» Instructions for the task: Which lines in the entries below contain the string "Number"? Show each of them in full.

Dataset entries
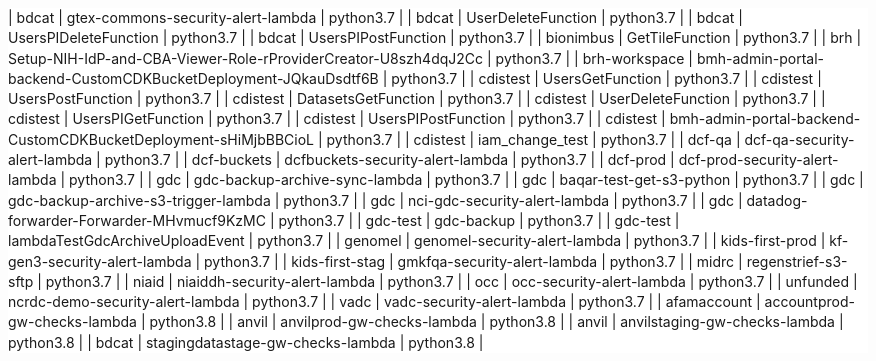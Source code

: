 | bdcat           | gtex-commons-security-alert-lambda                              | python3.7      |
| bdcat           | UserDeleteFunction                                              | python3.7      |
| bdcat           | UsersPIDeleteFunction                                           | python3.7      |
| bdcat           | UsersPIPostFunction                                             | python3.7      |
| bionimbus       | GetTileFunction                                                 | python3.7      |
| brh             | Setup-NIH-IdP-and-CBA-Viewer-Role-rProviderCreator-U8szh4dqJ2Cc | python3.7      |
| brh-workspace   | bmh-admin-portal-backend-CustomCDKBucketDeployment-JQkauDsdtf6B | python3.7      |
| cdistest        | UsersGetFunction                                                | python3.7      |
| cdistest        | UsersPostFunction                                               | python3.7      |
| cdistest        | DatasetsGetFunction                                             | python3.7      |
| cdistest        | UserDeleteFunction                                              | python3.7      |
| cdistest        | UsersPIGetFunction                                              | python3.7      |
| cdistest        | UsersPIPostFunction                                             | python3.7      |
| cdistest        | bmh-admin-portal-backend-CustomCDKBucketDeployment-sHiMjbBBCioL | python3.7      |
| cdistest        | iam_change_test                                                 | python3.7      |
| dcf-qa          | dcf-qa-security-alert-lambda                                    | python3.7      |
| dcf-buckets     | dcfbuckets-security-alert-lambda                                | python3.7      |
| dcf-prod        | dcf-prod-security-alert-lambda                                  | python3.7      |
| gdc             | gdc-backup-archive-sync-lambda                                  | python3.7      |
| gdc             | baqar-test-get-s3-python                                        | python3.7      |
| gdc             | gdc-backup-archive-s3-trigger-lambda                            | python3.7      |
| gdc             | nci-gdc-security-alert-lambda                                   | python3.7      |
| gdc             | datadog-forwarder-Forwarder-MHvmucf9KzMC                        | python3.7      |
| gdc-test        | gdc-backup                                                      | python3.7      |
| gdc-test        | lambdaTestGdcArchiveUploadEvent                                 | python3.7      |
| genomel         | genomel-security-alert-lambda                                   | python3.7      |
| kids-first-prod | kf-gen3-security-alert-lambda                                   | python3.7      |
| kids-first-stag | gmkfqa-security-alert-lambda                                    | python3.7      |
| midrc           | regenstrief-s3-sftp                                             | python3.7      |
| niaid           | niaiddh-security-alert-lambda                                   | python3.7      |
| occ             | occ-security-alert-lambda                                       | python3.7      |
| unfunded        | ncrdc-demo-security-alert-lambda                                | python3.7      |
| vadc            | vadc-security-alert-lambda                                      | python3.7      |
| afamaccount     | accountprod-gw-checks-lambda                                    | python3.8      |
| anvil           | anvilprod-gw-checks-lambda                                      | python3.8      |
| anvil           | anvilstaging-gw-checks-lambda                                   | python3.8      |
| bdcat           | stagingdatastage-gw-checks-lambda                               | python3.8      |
==
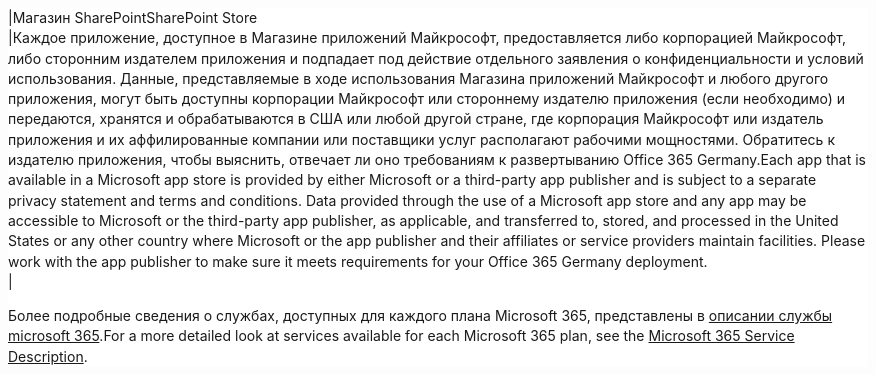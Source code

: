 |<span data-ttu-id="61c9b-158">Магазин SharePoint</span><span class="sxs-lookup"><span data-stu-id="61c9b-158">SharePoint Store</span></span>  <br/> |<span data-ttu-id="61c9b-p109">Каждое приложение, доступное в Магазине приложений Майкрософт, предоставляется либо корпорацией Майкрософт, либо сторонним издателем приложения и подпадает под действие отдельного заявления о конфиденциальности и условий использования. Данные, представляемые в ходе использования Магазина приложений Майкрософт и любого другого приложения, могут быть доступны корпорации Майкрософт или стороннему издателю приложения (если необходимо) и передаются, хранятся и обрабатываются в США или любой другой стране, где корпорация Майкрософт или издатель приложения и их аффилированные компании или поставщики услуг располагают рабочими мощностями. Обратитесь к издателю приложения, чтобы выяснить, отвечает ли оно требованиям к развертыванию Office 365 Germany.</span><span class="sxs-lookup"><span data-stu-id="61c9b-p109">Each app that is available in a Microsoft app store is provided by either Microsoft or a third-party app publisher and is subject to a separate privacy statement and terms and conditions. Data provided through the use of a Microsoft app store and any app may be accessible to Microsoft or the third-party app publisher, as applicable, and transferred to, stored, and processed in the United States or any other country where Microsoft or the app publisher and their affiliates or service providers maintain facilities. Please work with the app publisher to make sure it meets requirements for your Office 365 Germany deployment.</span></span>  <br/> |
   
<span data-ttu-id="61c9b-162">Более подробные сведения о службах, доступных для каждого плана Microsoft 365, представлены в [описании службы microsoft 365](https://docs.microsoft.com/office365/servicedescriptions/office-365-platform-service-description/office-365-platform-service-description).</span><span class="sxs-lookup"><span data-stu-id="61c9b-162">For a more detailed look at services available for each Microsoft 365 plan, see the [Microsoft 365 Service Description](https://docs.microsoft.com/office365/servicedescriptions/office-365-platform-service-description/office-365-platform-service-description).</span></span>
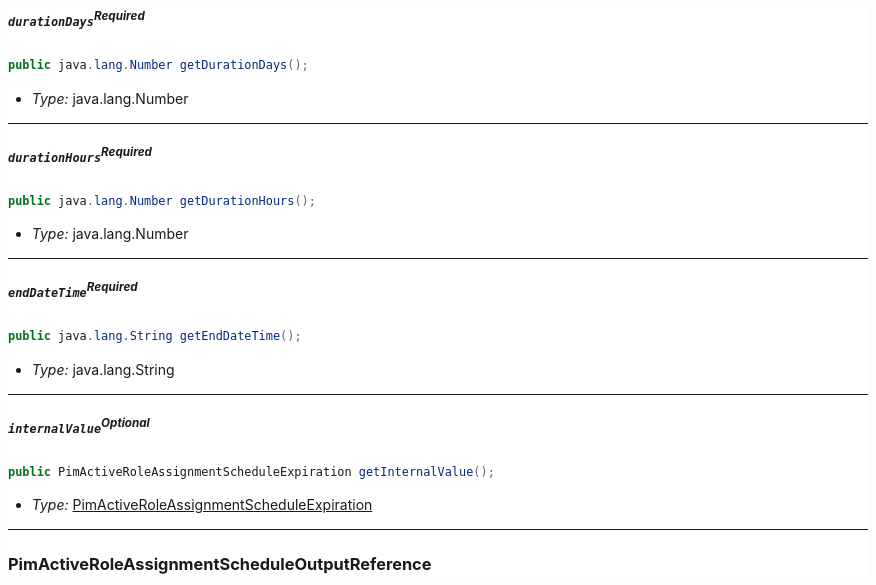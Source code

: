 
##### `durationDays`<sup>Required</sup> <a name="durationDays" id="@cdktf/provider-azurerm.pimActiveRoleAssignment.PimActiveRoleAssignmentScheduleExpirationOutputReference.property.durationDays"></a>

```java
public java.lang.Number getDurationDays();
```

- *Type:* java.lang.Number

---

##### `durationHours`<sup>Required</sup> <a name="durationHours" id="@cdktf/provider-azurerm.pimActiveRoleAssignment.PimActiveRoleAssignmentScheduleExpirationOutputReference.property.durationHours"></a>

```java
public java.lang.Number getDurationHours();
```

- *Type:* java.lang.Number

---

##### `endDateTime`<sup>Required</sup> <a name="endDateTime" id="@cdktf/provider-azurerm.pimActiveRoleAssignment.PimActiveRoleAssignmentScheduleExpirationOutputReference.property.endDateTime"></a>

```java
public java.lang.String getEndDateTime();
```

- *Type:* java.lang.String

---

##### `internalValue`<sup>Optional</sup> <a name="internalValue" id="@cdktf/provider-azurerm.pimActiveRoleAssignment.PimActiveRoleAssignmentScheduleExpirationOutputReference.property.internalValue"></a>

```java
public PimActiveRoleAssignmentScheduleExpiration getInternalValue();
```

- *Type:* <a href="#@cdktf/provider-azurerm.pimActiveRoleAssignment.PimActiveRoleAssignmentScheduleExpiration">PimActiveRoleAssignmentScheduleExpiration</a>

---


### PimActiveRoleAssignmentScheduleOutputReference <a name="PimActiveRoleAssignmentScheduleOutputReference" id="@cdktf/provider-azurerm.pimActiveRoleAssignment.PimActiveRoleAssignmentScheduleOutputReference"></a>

» Answer box:
public java.lang.Number getDurationDays();
- *Type:* java.lang.Number
public java.lang.Number getDurationHours();
- *Type:* java.lang.Number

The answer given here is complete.